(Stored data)
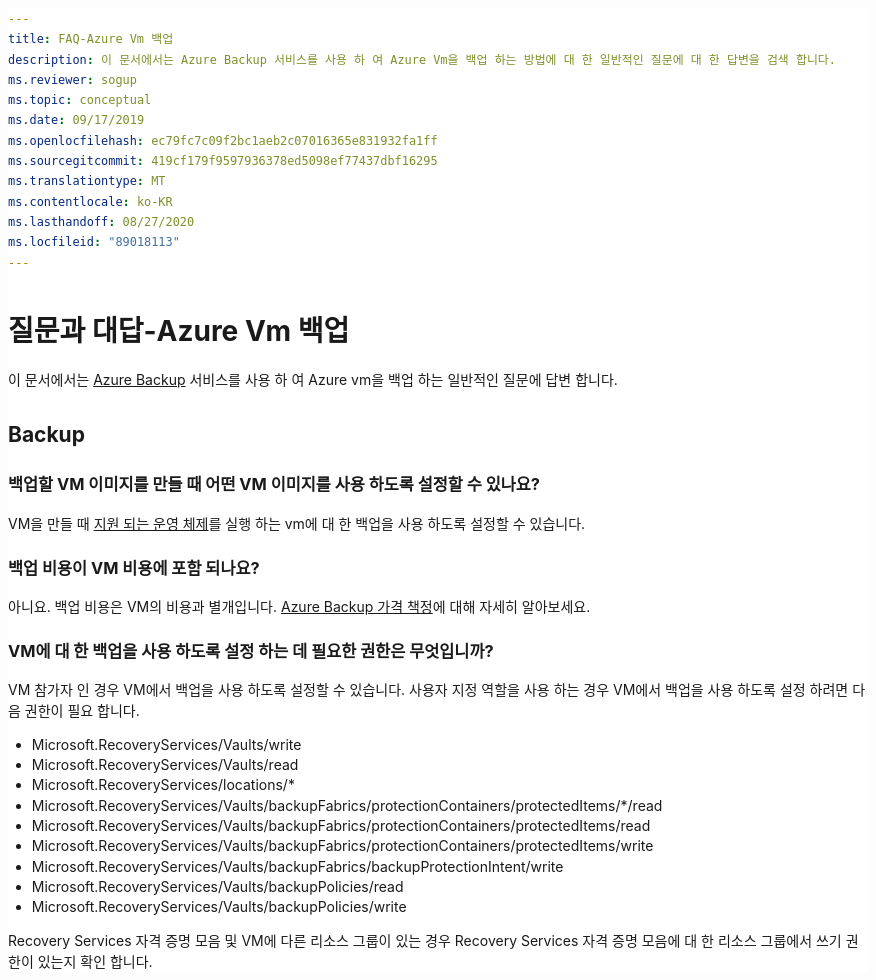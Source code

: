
```yaml
---
title: FAQ-Azure Vm 백업
description: 이 문서에서는 Azure Backup 서비스를 사용 하 여 Azure Vm을 백업 하는 방법에 대 한 일반적인 질문에 대 한 답변을 검색 합니다.
ms.reviewer: sogup
ms.topic: conceptual
ms.date: 09/17/2019
ms.openlocfilehash: ec79fc7c09f2bc1aeb2c07016365e831932fa1ff
ms.sourcegitcommit: 419cf179f9597936378ed5098ef77437dbf16295
ms.translationtype: MT
ms.contentlocale: ko-KR
ms.lasthandoff: 08/27/2020
ms.locfileid: "89018113"
---
```

# <a name="frequently-asked-questions-back-up-azure-vms"></a>질문과 대답-Azure Vm 백업

이 문서에서는 [Azure Backup](./backup-overview.md) 서비스를 사용 하 여 Azure vm을 백업 하는 일반적인 질문에 답변 합니다.

## <a name="backup"></a>Backup

### <a name="which-vm-images-can-be-enabled-for-backup-when-i-create-them"></a>백업할 VM 이미지를 만들 때 어떤 VM 이미지를 사용 하도록 설정할 수 있나요?

VM을 만들 때 [지원 되는 운영 체제](backup-support-matrix-iaas.md#supported-backup-actions)를 실행 하는 vm에 대 한 백업을 사용 하도록 설정할 수 있습니다.

### <a name="is-the-backup-cost-included-in-the-vm-cost"></a>백업 비용이 VM 비용에 포함 되나요?

아니요. 백업 비용은 VM의 비용과 별개입니다. [Azure Backup 가격 책정](https://azure.microsoft.com/pricing/details/backup/)에 대해 자세히 알아보세요.

### <a name="which-permissions-are-required-to-enable-backup-for-a-vm"></a>VM에 대 한 백업을 사용 하도록 설정 하는 데 필요한 권한은 무엇입니까?

VM 참가자 인 경우 VM에서 백업을 사용 하도록 설정할 수 있습니다. 사용자 지정 역할을 사용 하는 경우 VM에서 백업을 사용 하도록 설정 하려면 다음 권한이 필요 합니다.

- Microsoft.RecoveryServices/Vaults/write
- Microsoft.RecoveryServices/Vaults/read
- Microsoft.RecoveryServices/locations/*
- Microsoft.RecoveryServices/Vaults/backupFabrics/protectionContainers/protectedItems/*/read
- Microsoft.RecoveryServices/Vaults/backupFabrics/protectionContainers/protectedItems/read
- Microsoft.RecoveryServices/Vaults/backupFabrics/protectionContainers/protectedItems/write
- Microsoft.RecoveryServices/Vaults/backupFabrics/backupProtectionIntent/write
- Microsoft.RecoveryServices/Vaults/backupPolicies/read
- Microsoft.RecoveryServices/Vaults/backupPolicies/write

Recovery Services 자격 증명 모음 및 VM에 다른 리소스 그룹이 있는 경우 Recovery Services 자격 증명 모음에 대 한 리소스 그룹에서 쓰기 권한이 있는지 확인 합니다.  

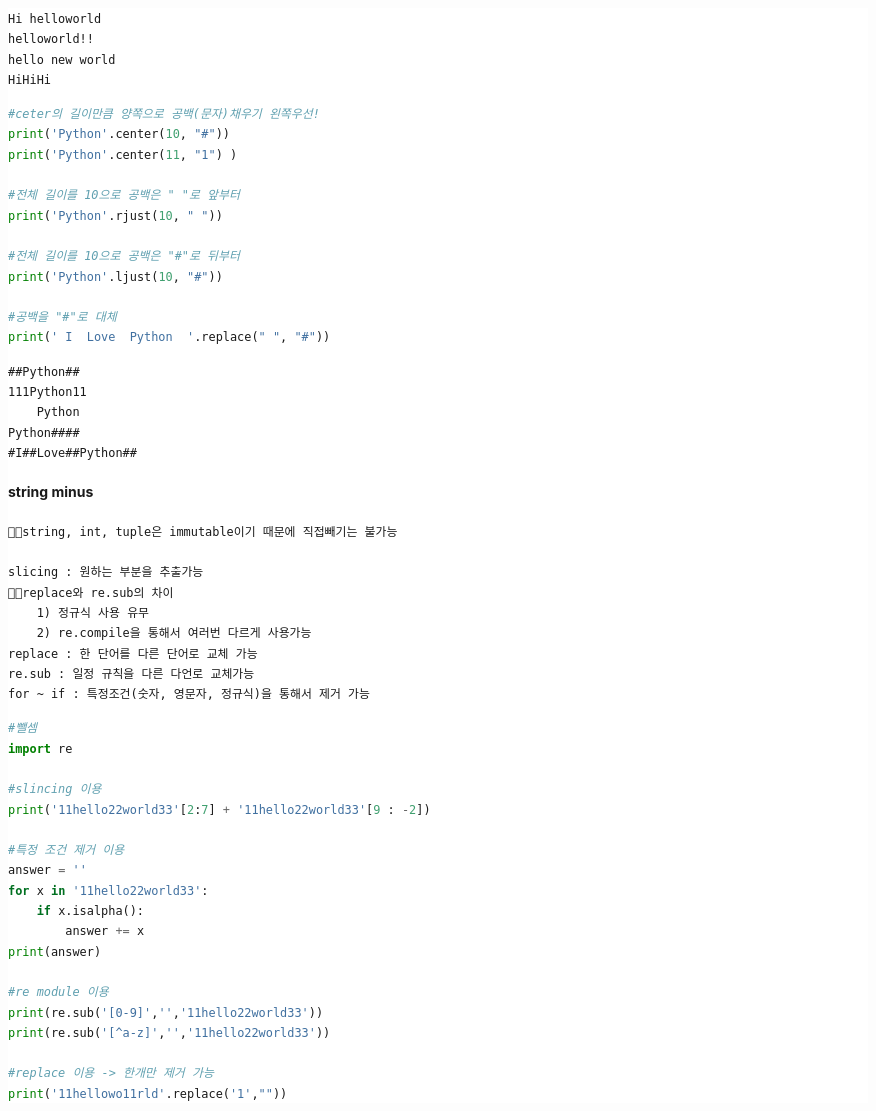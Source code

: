     Hi helloworld
    helloworld!!
    hello new world
    HiHiHi
    


```python
#ceter의 길이만큼 양쪽으로 공백(문자)채우기 왼쪽우선!
print('Python'.center(10, "#"))
print('Python'.center(11, "1") )

#전체 길이를 10으로 공백은 " "로 앞부터
print('Python'.rjust(10, " "))

#전체 길이를 10으로 공백은 "#"로 뒤부터
print('Python'.ljust(10, "#"))

#공백을 "#"로 대체
print(' I  Love  Python  '.replace(" ", "#"))
```

    ##Python##
    111Python11
        Python
    Python####
    #I##Love##Python##
    

#### string minus

    🧨🧨string, int, tuple은 immutable이기 때문에 직접빼기는 불가능
    
    slicing : 원하는 부분을 추출가능
    🧨🧨replace와 re.sub의 차이
        1) 정규식 사용 유무
        2) re.compile을 통해서 여러번 다르게 사용가능
    replace : 한 단어를 다른 단어로 교체 가능
    re.sub : 일정 규칙을 다른 다언로 교체가능
    for ~ if : 특정조건(숫자, 영문자, 정규식)을 통해서 제거 가능


```python
#뺄셈
import re

#slincing 이용
print('11hello22world33'[2:7] + '11hello22world33'[9 : -2])

#특정 조건 제거 이용
answer = ''
for x in '11hello22world33':
    if x.isalpha():
        answer += x
print(answer)

#re module 이용
print(re.sub('[0-9]','','11hello22world33'))
print(re.sub('[^a-z]','','11hello22world33'))

#replace 이용 -> 한개만 제거 가능
print('11hellowo11rld'.replace('1',""))
```
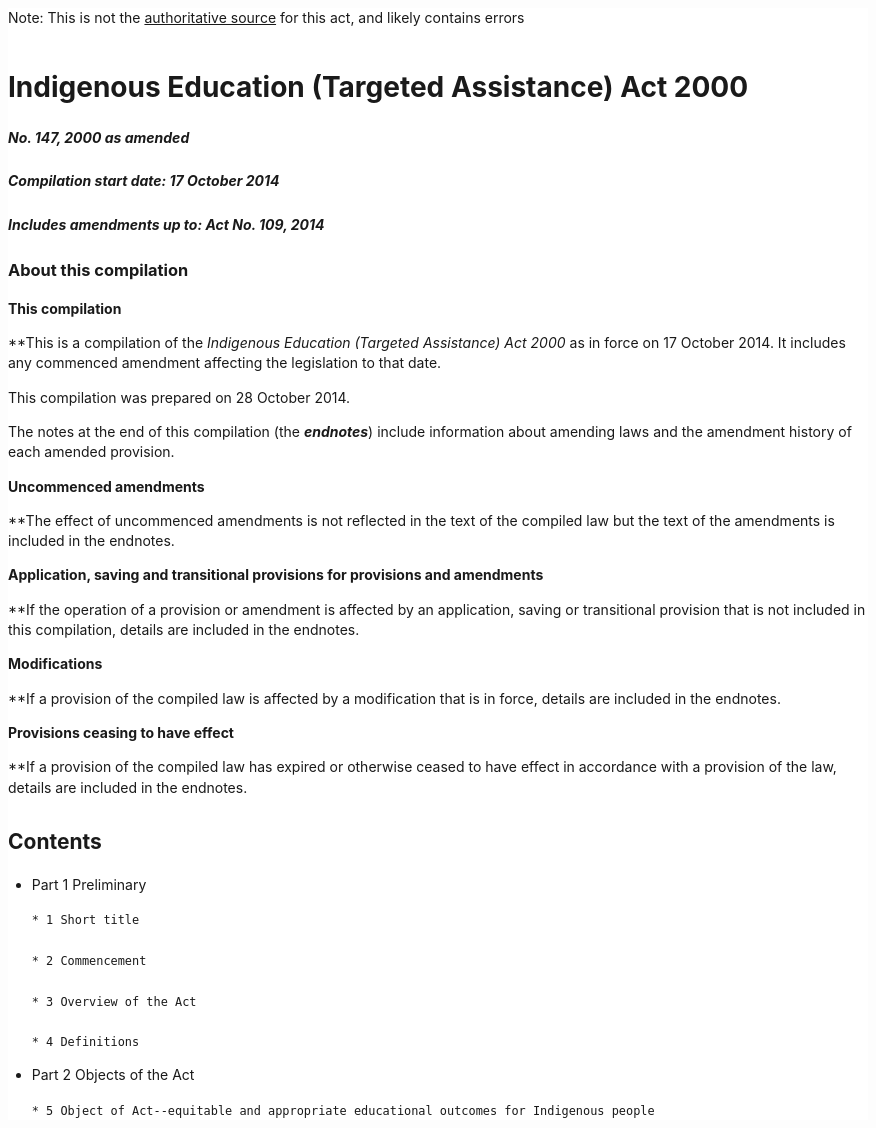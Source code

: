 Note: This is not the [authoritative source](https://www.comlaw.gov.au/Details/C2014C00732) for this act, and likely contains errors

# Indigenous Education (Targeted Assistance) Act 2000

##### No. 147, 2000 as amended

##### Compilation start date: 17 October 2014

##### Includes amendments up to: Act No. 109, 2014

### About this compilation

**This compilation**

**This is a compilation of the _Indigenous Education (Targeted Assistance) Act 2000_ as in force on 17 October 2014. It includes any commenced amendment affecting the legislation to that date.

This compilation was prepared on 28 October 2014.

The notes at the end of this compilation (the **_endnotes_**) include information about amending laws and the amendment history of each amended provision.

**Uncommenced amendments**

**The effect of uncommenced amendments is not reflected in the text of the compiled law but the text of the amendments is included in the endnotes.

**Application, saving and transitional provisions for provisions and amendments**

**If the operation of a provision or amendment is affected by an application, saving or transitional provision that is not included in this compilation, details are included in the endnotes.

**Modifications**

**If a provision of the compiled law is affected by a modification that is in force, details are included in the endnotes. 

**Provisions ceasing to have effect**

**If a provision of the compiled law has expired or otherwise ceased to have effect in accordance with a provision of the law, details are included in the endnotes.

## Contents

  * Part 1 Preliminary 

        * 1 Short title 

        * 2 Commencement 

        * 3 Overview of the Act 

        * 4 Definitions 

  * Part 2 Objects of the Act 

        * 5 Object of Act--equitable and appropriate educational outcomes for Indigenous people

* Task to carry out
Filter the data above, keeping only lines that include the string "date".

* Response to this exercise
ms.date: 09/17/2019
##### Compilation start date: 17 October 2014
**This is a compilation of the _Indigenous Education (Targeted Assistance) Act 2000_ as in force on 17 October 2014. It includes any commenced amendment affecting the legislation to that date.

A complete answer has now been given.